■ **INPUT**:
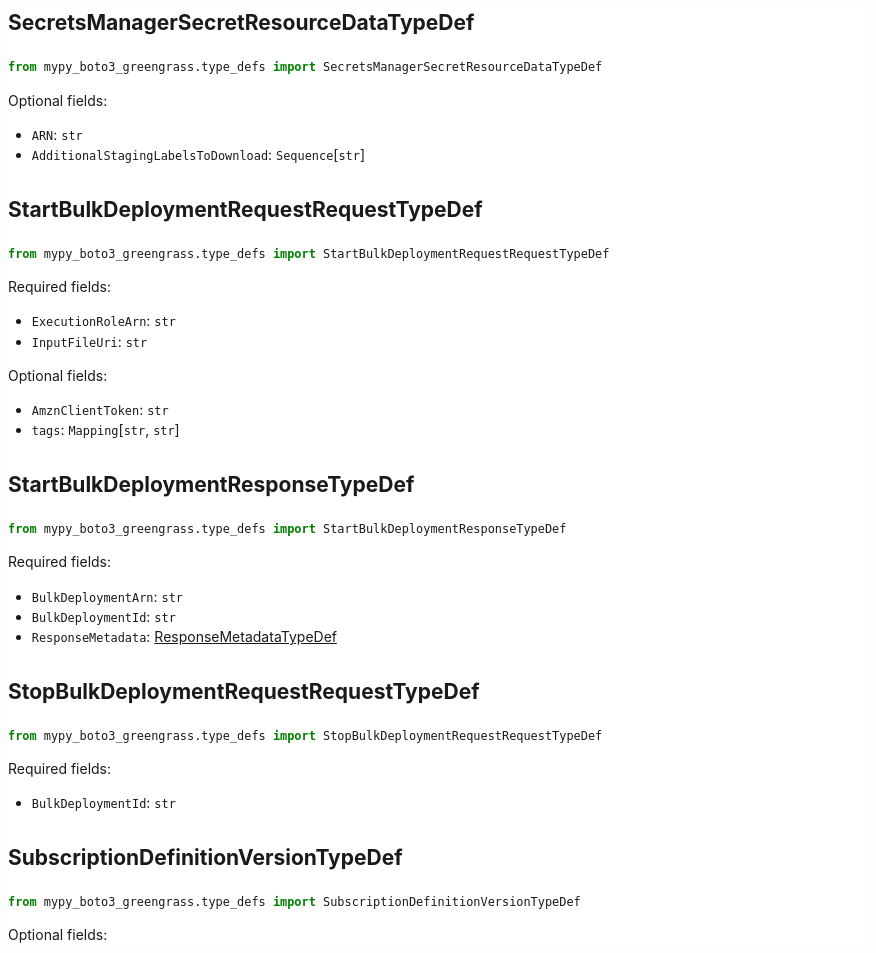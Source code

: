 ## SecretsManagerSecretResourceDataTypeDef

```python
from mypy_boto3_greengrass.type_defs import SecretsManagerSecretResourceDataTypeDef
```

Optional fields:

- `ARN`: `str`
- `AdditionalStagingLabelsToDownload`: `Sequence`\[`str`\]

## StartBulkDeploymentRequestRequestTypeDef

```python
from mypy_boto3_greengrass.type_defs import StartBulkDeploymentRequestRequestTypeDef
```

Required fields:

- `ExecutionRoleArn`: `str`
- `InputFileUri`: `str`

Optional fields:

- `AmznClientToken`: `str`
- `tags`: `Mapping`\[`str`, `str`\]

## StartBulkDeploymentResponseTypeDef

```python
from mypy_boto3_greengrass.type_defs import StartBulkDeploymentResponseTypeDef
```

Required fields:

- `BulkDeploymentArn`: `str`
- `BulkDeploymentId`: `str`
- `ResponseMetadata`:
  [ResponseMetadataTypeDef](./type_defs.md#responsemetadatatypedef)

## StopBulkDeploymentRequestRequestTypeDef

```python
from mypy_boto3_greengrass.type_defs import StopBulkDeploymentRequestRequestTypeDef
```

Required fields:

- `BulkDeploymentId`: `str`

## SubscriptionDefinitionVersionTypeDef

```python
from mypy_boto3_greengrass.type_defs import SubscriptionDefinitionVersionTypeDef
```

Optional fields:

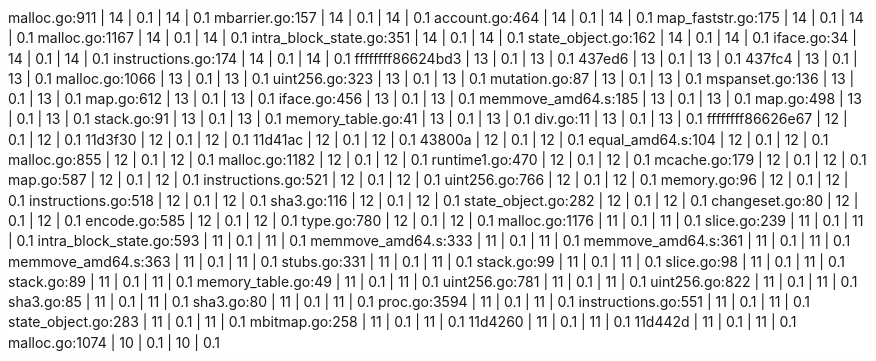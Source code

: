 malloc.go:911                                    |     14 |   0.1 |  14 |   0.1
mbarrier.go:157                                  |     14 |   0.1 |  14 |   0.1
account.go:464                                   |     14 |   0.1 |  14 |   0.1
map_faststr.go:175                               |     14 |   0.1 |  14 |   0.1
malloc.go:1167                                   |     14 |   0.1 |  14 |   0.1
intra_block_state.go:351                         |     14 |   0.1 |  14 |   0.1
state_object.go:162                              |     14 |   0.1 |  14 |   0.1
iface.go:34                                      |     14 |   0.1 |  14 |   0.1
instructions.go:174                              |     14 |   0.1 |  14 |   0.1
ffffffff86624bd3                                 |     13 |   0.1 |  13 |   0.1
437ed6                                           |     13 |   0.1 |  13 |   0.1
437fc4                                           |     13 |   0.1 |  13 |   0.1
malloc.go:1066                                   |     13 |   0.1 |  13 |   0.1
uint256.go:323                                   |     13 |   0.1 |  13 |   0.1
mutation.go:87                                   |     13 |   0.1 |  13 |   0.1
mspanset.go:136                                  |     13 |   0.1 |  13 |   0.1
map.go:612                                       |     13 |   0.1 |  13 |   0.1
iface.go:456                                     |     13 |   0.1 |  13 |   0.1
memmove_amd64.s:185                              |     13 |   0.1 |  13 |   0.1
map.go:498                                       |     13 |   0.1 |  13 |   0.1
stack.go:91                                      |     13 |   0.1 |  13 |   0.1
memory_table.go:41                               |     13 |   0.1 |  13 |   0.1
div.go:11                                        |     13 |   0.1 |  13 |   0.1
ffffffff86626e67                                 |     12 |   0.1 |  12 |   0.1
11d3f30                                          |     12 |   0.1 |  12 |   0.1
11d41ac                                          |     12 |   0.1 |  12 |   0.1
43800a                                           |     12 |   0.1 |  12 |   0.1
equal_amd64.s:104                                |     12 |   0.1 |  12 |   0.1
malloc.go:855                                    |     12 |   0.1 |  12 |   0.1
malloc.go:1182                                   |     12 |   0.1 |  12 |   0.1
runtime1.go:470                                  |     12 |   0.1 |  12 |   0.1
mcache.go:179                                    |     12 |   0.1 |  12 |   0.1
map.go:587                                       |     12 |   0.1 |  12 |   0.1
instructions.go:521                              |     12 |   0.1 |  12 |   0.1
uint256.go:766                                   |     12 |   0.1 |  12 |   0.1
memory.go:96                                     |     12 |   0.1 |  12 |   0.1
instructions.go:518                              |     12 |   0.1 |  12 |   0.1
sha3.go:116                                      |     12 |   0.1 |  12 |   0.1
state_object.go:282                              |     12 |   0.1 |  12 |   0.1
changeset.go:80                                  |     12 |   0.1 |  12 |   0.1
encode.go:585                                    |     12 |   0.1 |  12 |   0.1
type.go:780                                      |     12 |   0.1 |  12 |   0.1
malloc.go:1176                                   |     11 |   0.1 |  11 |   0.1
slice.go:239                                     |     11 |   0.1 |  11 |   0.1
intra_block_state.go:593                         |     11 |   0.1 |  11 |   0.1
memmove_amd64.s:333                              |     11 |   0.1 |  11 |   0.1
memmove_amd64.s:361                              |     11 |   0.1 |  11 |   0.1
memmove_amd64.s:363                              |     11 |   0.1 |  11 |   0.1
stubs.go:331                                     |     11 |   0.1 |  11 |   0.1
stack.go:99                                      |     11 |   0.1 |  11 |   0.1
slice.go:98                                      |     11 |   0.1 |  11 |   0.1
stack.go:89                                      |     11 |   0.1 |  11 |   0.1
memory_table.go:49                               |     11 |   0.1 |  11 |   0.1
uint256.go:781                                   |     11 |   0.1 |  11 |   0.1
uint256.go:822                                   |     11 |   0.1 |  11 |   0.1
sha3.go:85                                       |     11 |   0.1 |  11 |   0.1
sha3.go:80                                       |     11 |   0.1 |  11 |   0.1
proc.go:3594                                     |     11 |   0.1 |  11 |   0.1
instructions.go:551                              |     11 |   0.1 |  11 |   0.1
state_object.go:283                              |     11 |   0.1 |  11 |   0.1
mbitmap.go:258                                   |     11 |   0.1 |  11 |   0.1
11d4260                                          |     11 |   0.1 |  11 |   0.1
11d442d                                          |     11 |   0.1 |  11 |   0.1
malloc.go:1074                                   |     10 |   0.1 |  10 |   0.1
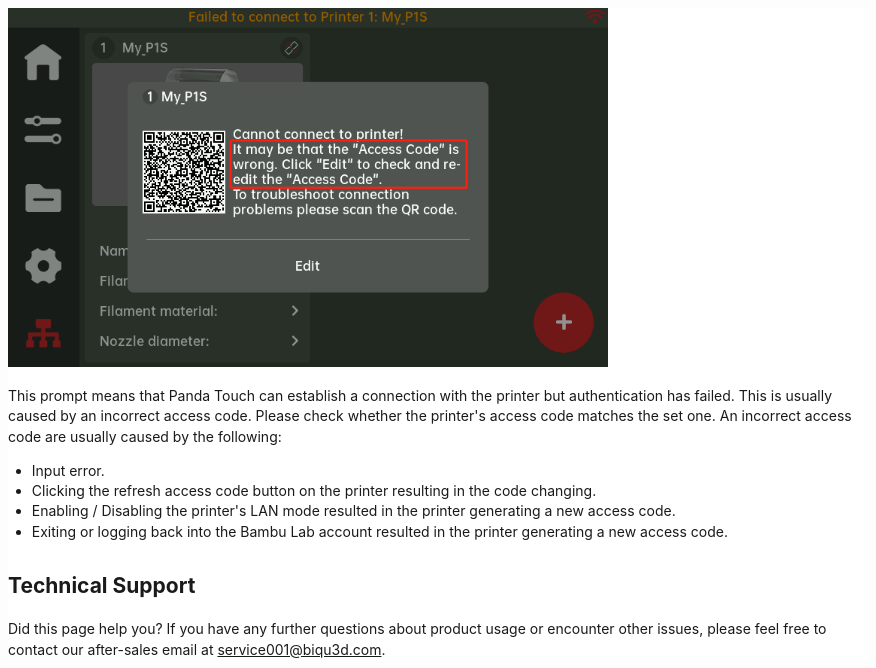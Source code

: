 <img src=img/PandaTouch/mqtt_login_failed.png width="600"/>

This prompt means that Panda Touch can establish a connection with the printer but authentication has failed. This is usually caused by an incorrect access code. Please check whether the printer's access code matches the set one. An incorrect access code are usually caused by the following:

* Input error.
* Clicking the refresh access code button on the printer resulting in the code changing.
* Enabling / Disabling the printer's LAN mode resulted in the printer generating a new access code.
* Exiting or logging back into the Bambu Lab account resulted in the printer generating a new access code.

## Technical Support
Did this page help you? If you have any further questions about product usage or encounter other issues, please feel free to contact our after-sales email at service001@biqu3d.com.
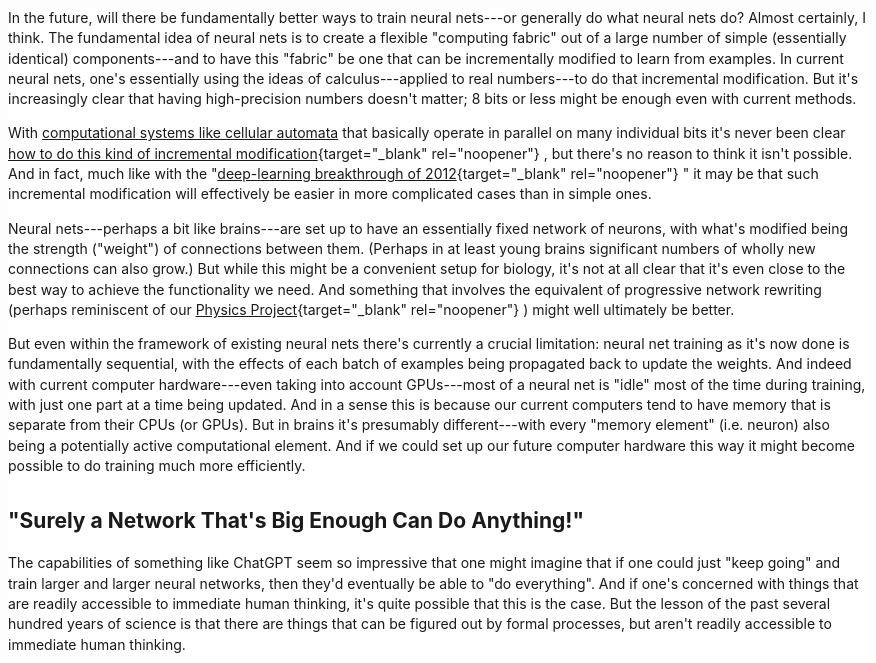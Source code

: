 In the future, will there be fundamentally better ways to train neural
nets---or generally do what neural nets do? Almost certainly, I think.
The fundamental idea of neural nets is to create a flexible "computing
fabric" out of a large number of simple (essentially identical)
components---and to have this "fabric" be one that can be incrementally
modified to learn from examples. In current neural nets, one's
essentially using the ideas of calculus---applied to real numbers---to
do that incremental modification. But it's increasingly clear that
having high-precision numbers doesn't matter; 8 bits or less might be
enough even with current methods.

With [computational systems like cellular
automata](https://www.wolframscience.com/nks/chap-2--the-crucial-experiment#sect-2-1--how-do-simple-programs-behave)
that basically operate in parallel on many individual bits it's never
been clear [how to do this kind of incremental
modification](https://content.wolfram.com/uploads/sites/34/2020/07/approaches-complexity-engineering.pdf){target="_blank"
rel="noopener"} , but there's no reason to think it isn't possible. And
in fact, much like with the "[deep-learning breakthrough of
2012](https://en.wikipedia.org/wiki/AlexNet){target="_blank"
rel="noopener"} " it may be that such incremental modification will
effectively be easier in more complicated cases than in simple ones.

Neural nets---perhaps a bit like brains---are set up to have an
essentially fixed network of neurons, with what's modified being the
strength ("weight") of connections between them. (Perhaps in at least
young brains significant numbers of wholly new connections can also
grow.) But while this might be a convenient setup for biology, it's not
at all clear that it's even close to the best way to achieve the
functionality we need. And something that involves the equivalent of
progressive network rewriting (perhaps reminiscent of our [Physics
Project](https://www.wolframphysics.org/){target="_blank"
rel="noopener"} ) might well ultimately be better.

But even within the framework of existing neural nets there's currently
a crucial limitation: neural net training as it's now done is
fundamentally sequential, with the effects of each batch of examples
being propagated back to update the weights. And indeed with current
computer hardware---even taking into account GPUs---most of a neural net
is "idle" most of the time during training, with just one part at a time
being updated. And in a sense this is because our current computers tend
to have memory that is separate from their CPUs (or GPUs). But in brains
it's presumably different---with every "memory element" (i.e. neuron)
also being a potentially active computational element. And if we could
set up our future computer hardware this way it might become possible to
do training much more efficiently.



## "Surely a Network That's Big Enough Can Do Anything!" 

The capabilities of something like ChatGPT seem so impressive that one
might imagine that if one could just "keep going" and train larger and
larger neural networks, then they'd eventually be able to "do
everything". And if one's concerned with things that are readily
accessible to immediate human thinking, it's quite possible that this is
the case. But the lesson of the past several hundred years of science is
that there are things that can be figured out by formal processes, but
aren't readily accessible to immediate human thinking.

■ **EXERCISE DIRECTIONS**:
Reproducing the whole listing above is not the task. Copy exactly only the lines from the one with "being updated. And" to the one with "also being a", both kept.

■ **EXERCISE ANSWER**:
being updated. And in a sense this is because our current computers tend
to have memory that is separate from their CPUs (or GPUs). But in brains
it's presumably different---with every "memory element" (i.e. neuron)
also being a potentially active computational element. And if we could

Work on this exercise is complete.